Depois, Yayá Massemba (de Roberto Mendes e Capinam), que começa na rota do tráfico de escravos (“Que noite mais funda calunga/ No porão de um navio negreiro”) e termina num despertar das consciências (“Vou aprender a ler/ Pra ensinar os meu camaradas”). E Sinhá, a belíssima canção (de Chico Buarque e João Bosco) por que Bethânia se apaixonou ao ouvi-la e a que quis dar toda a ênfase. Uma canção que fala do drama de um escravo que vai ser supliciado sob a acusação de ter visto nua a sua “dona”, o “conto de um cantor com voz de pelourinho”: “Por que talhar meu corpo/ Eu não olhei Sinhá/ Para que que vosmincê/ Meus olhos vai furar/ Eu choro em iorubá/ Mas oro por Jesus/ Para que que vosmincê/ Me tira a luz.” Ao drama de Sinhá, o contra-ataque da Mangueira, no samba-enredo Histórias Para Ninar Gente Grande: “Tem sangue retinto pisado/ Atrás do herói emoldurado/ Mulheres, tamoios, mulatos/ Eu quero um país que não está no retrato.”

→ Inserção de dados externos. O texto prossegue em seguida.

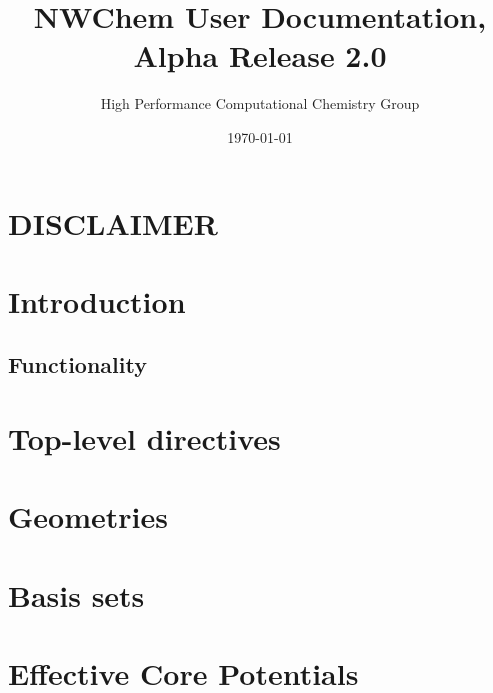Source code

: 
\setlength{\parskip}{6pt}

\newcommand{\nwchemversion}{2.0}
\newcommand{\nwchemyear}{1996}

\newcommand{\angstrom}{{\AA}ngstr{\o}m}





\title{\bf\Large NWChem User Documentation, Alpha Release \nwchemversion}
\author{High Performance Computational Chemistry Group}
\date{\today}
\maketitle

\section*{\center DISCLAIMER}


\clearpage

\tableofcontents

\clearpage

\section{Introduction}


\subsection{Functionality}


\section{Top-level directives}


\section{Geometries}


\section{Basis sets}


\section{Effective Core Potentials}


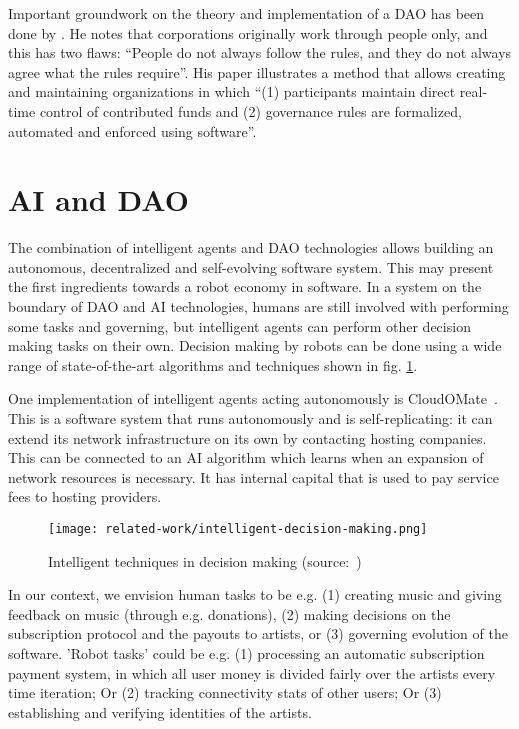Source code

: Important groundwork on the theory and implementation of a DAO has been done by \cite{jentzsch2016decentralized}. He notes that corporations originally work through people only, and this has two flaws: ``People do not always follow the rules, and they do not always agree what the rules require''. His paper illustrates a method that allows creating and maintaining organizations in which ``(1) participants maintain direct real-time control of contributed funds and (2) governance rules are formalized, automated and enforced using software''.

\section{AI and DAO}
The combination of intelligent agents and DAO technologies allows building an autonomous, decentralized and self-evolving software system. This may present the first ingredients towards a robot economy in software. In a system on the boundary of DAO and AI technologies, humans are still involved with performing some tasks and governing, but intelligent agents can perform other decision making tasks on their own. Decision making by robots can be done using a wide range of state-of-the-art algorithms and techniques shown in fig. \ref{fig:ai-techniques}.

One implementation of intelligent agents acting autonomously is CloudOMate~\citep{jaspers2018plebnet}. This is a software system that runs autonomously and is self-replicating: it can extend its network infrastructure on its own by contacting hosting companies. This can be connected to an AI algorithm which learns when an expansion of network resources is necessary. It has internal capital that is used to pay service fees to hosting providers.

\begin{figure}
    \centering
    \texttt{[image: related-work/intelligent-decision-making.png]}
    \caption{Intelligent techniques in decision making (source:~\cite{das2016intelligent})}
    \label{fig:ai-techniques}
\end{figure}

In our context, we envision human tasks to be e.g. (1) creating music and giving feedback on music (through e.g. donations), (2) making decisions on the subscription protocol and the payouts to artists, or (3) governing evolution of the software. 'Robot tasks' could be e.g. (1) processing an automatic subscription payment system, in which all user money is divided fairly over the artists every time iteration; Or (2) tracking connectivity stats of other users; Or (3) establishing and verifying identities of the artists.

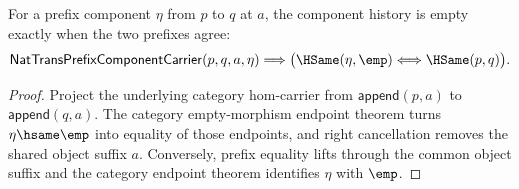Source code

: \begin{theorem}
\label{thm:nattrans-prefix-component-carrier-component-empty-prefix-iff}
For a prefix component $\eta$ from $p$ to $q$ at $a$, the component history is
empty exactly when the two prefixes agree:
$$
\mathsf{NatTransPrefixComponentCarrier}(p,q,a,\eta)
\Longrightarrow
\bigl(\HSame(\eta,\emp)\Longleftrightarrow\HSame(p,q)\bigr).
$$
\end{theorem}
\begin{proof}
Project the underlying category hom-carrier from
$\mathsf{append}(p,a)$ to $\mathsf{append}(q,a)$. The category empty-morphism
endpoint theorem turns $\eta\hsame\emp$ into equality of those endpoints, and
right cancellation removes the shared object suffix $a$. Conversely, prefix
equality lifts through the common object suffix and the category endpoint
theorem identifies $\eta$ with $\emp$.
\end{proof}
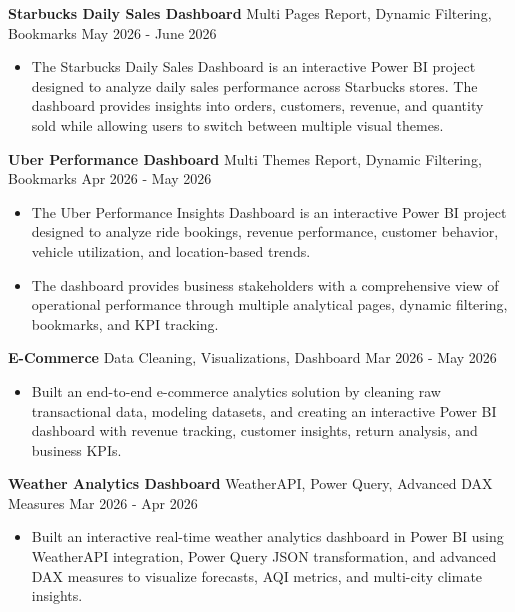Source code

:\documentclass[11pt,letterpaper]{article}
\begin{document}
\textbf{Starbucks Daily Sales Dashboard} \textbar{} {Multi Pages Report, Dynamic Filtering, Bookmarks} \textbar{} \hfill May 2026 - June 2026
\begin{itemize}
    \item  The Starbucks Daily Sales Dashboard is an interactive Power BI project designed to analyze daily sales performance across Starbucks stores. The dashboard provides insights into orders, customers, revenue, and quantity sold while allowing users to switch between multiple visual themes.
\end{itemize}
\newline
\textbf{Uber Performance Dashboard} \textbar{} {Multi Themes Report, Dynamic Filtering, Bookmarks} \textbar{} \hfill Apr 2026 - May 2026
\begin{itemize}
    \item  The Uber Performance Insights Dashboard is an interactive Power BI project designed to analyze ride bookings, revenue performance, customer behavior, vehicle utilization, and location-based trends.
    \item The dashboard provides business stakeholders with a comprehensive view of operational performance through multiple analytical pages, dynamic filtering, bookmarks, and KPI tracking.
\end{itemize}
\newline
\noindent
\textbf{E-Commerce} \textbar{} {Data Cleaning, Visualizations, Dashboard} \textbar{} \hfill Mar 2026 - May 2026
\begin{itemize}
    \item  Built an end-to-end e-commerce analytics solution by cleaning raw transactional data, modeling datasets, and creating an interactive Power BI dashboard with revenue tracking, customer insights, return analysis, and business KPIs.
\end{itemize}
\newline
\textbf{Weather Analytics Dashboard} \textbar{} {WeatherAPI, Power Query, Advanced DAX Measures} \textbar{} \hfill Mar 2026 - Apr 2026
\begin{itemize}
    \item  Built an interactive real-time weather analytics dashboard in Power BI using WeatherAPI integration, Power Query JSON transformation, and advanced DAX measures to visualize forecasts, AQI metrics, and multi-city climate insights.
\end{itemize}


    
\end{document}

Daí à imponência do carcará, foi um passo: “Águia nordestina/ a guiar meninos e meninas como eu/ comove-me vê-la/ asas como velas/ no céu.” Palavras de Chico César em Águia nordestina, uma das várias canções inéditas deste projecto. Sonho impossível, que já tantas vezes ressoou na voz de Maria Bethânia, voltou a ouvir-se, num contexto adequado, antes de uma canção que assinala um renascer de esperança: Música, música, de Roque Ferreira, cantor e compositor da Bahia: “Nascem novamente no meu peito/ As ilusões/ Feito flores novas no jardim/ Corre novamente um rio/ Dentro de mim.” Por fim, a encerrar, Se todos fossem iguais a você, de Vinicius e Jobim. “Linda canção de amor”, para sonhar em paz.
Mas mais tarde, que Maria Bethânia ainda voltou ao palco para cantar Negue (de Adelino Moreira e Enzo de Almeida Passos); Purificar o Subaé, um manifesto ecológico que Caetano escreveu e cantou com ela, junto com Gil e Nicinha, no álbum Alteza (1981); e, a terminar em definitivo o espectáculo, Encanteria, de Paulo César Pinheiro, onde ela canta, declarando-se luz: “Moço apague essa candeia/ Deixa tudo aqui no breu/ Quero nada que clareia/ Quem clareia aqui sou eu.” Os aplausos ainda tentaram forçar um regresso, mas a luz da sala acendeu-se, enquanto a luz de Bethânia se recolhia a pensar no dia seguinte.